- Work order:
Where the records hold the string "participant", show the whole line it sits on.

-- Extracted material follows --

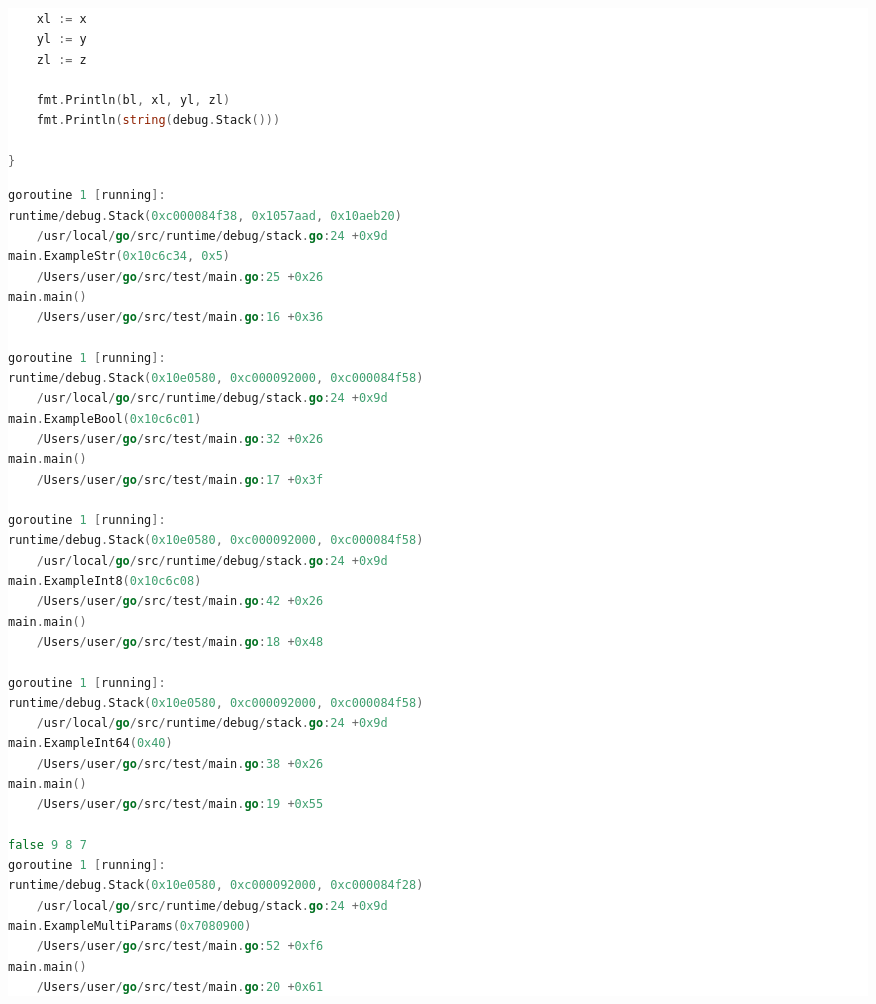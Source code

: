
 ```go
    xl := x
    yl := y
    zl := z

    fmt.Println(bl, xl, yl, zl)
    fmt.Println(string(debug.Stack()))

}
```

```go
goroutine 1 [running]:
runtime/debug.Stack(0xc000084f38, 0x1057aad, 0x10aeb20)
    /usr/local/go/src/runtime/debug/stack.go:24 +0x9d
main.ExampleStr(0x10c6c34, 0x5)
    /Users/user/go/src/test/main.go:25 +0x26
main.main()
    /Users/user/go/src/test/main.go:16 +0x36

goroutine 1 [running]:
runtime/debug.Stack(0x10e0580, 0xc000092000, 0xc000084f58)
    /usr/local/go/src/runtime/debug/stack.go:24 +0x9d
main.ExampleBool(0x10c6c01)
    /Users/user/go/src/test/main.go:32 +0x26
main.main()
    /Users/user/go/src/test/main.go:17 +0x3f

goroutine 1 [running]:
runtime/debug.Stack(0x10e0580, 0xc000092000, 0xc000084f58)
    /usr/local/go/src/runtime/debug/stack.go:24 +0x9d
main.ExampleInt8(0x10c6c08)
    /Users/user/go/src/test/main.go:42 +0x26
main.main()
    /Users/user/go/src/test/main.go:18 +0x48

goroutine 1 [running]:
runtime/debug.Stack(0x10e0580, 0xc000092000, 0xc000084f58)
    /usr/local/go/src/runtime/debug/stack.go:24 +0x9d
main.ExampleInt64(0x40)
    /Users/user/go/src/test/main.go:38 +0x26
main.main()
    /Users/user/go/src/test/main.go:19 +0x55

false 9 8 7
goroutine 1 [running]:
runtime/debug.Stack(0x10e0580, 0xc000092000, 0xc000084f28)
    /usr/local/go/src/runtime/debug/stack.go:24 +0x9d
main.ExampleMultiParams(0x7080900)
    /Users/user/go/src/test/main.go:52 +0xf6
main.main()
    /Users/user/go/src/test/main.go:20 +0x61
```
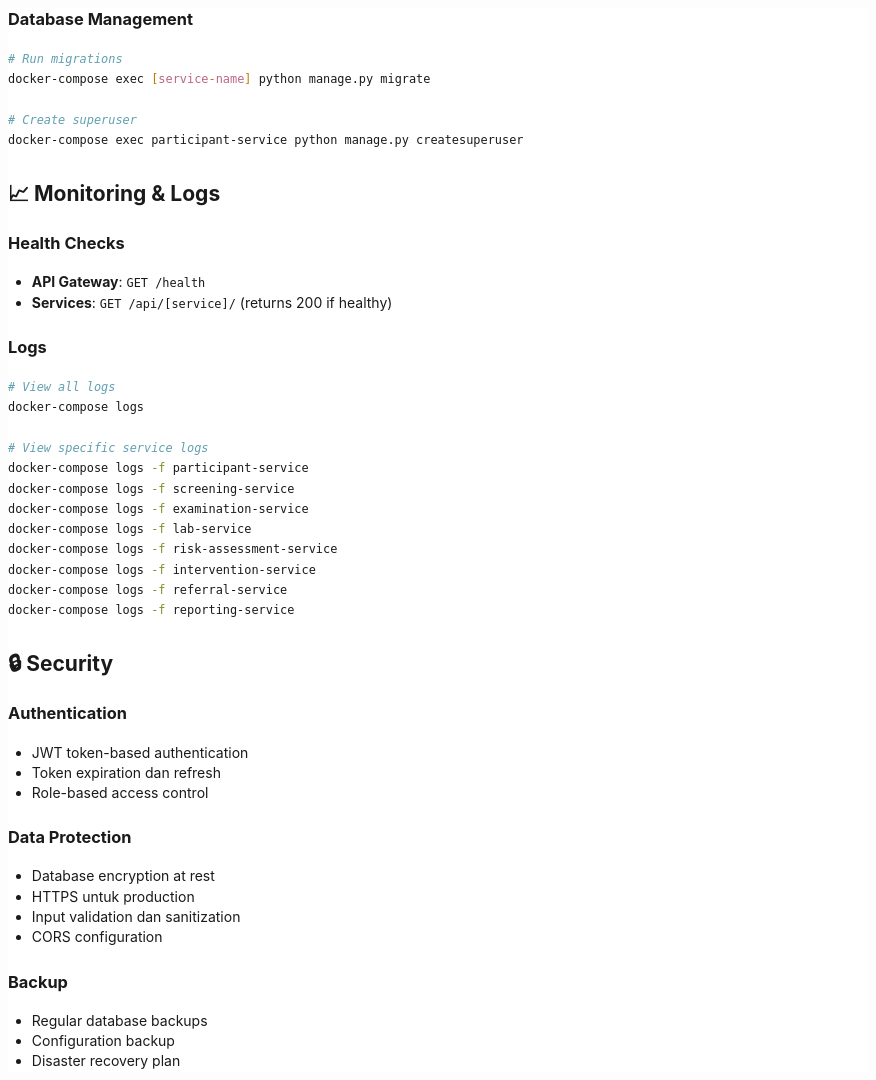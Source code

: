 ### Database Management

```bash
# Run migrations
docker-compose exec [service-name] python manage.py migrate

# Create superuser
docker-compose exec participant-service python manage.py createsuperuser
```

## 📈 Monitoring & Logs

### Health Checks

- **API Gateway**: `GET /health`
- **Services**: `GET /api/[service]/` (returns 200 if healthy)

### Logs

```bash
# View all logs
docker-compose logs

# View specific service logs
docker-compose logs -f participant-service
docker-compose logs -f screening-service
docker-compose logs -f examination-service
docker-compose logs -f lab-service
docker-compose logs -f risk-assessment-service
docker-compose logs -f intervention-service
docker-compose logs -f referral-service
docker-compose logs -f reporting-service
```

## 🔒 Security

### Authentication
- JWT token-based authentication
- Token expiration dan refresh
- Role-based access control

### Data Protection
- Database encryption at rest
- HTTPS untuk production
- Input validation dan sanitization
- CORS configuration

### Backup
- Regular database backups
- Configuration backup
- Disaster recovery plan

-- Extracted material concluded --

- Result below:
docker-compose exec participant-service python manage.py createsuperuser
docker-compose logs -f participant-service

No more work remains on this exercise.